Feeling her identity and values restricted in Holland, Dina Schrijver came to Israel to feel at home, and protect it.

DINA SCHRIJVER 311 (photo credit: IDF Spokesperson)
DINA SCHRIJVER 311
(photo credit: IDF Spokesperson)
Dina Schrijver made up her mind to move to Israel right before Yom Kippur 2008. She was studying criminology at a local university in her hometown of Amsterdam and a test was scheduled for Yom Kippur. She went to the university staff and tried explaining that she would not be able to take the test since it fell on a Jewish fast day. A year earlier, Schrijver, today 21, had come to Israel to study Hebrew but after her year returned to Holland to study and give her birthplace one last chance before she decided where she ultimately wanted to spend the rest of her life. “I had a test on Yom Kippur and they said I would fail the test if I didn’t take it and I knew that there was another place in the world – called Israel – where I can be who I am and that I will be accepted for who I am,” she said.
A few months later, Schrijver was on a plane back to Israel. When she arrived she decided to immediately enlist in the IDF. Today, she is serving in the Field Intelligence Corps as a “Tatzpitanit,” the Hebrew name for female soldiers responsible for surveillance along Israel’s land borders.
Schrijver serves in the West Bank near the Maccabim Checkpoint outside of Modi’in. A few months ago, during one of her routine four-hour shifts, she spotted a suspicious figure approaching a nearby Jewish settlement. Schrijver immediately alerted a nearby IDF unit which intercepted the suspect and prevented what could have been a serious terror attack.
Schrijver’s passion for Israel dates back to her childhood. As a child she heard a lot about Israel and Herzl from her parents. In 2004, after her second year in high school, she came here for a monthlong summer trip and fell in love with the country.

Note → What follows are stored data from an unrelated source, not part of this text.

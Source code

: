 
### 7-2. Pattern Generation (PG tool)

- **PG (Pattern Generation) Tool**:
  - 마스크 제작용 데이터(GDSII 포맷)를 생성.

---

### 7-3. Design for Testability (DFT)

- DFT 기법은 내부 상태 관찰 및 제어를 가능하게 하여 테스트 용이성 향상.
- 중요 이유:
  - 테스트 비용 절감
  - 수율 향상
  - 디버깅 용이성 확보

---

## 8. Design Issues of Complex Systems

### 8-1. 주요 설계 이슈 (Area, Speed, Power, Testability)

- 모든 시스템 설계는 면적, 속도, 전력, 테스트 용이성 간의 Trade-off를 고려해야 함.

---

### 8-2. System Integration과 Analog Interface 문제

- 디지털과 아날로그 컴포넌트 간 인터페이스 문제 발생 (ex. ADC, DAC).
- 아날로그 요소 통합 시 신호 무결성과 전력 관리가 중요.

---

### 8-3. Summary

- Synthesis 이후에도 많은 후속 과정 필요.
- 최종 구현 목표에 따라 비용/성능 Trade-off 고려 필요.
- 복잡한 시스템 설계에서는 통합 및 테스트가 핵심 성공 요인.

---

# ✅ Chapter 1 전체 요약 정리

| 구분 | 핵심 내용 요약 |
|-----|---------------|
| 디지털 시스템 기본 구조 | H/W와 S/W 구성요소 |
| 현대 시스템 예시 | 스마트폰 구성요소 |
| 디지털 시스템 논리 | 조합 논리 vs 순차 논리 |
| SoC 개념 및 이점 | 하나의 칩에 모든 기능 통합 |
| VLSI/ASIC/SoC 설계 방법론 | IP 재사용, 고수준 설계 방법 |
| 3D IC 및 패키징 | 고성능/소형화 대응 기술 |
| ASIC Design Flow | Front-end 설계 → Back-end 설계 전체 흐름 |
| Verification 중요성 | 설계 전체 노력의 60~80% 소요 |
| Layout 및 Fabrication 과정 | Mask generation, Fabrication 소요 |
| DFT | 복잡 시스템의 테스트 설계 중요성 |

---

“I believe,” she says simply, “that all Jews need to be here.” The growing anti-Semitism in the Netherlands, she said, as well as difficulties in explaining to her classmates why she couldn’t go out with them on Friday night or eat in the same restaurants as them all helped Schrijver make up her mind. She was particularly troubled by the almost-daily snide comments she would hear from her non-Jewish classmates.
“My friends just couldn’t understand why I couldn’t eat everywhere and go out with them on Friday night,” she said.
One day in school, after a certain assignment took her a little longer than the rest of her classmates, one of them started insulting all Jews.
“He asked me why it took me so long,” she recalled. “He then said that all Jews do things slowly.
Everything, we Jews do, he said takes time.”
Schrijver’s parents were not thrilled with her decision but supported her move to Israel. They had spent a year here 25 years earlier, studied Hebrew and thought about staying but in the end returned to Amsterdam.
“They said that it was my decision and what helped me make it was that it is hard to be Jewish in Holland,” she said.
“The media there is anti-Israel and all you hear is criticism,” she said. “It was very hard for me.”
While happy with her move, Schrijver says that what shocked her in Israel was the casualness of everything. “Here, you can just drop in on someone for coffee without giving any notice,” she said. “In Amsterdam, you would have to make an appointment for coffee days in advance.”
With the end of her army service in sight – she will be discharged in November – Schrijver plans to take the psychometric exam and pursue a degree in tourism and hotel management. Fluent in several languages, Schrijver feels she can help improve the way Israel is perceived by tourists from around the world.
“There are a lot of contradictions here but in the end, it is a great country,” she said.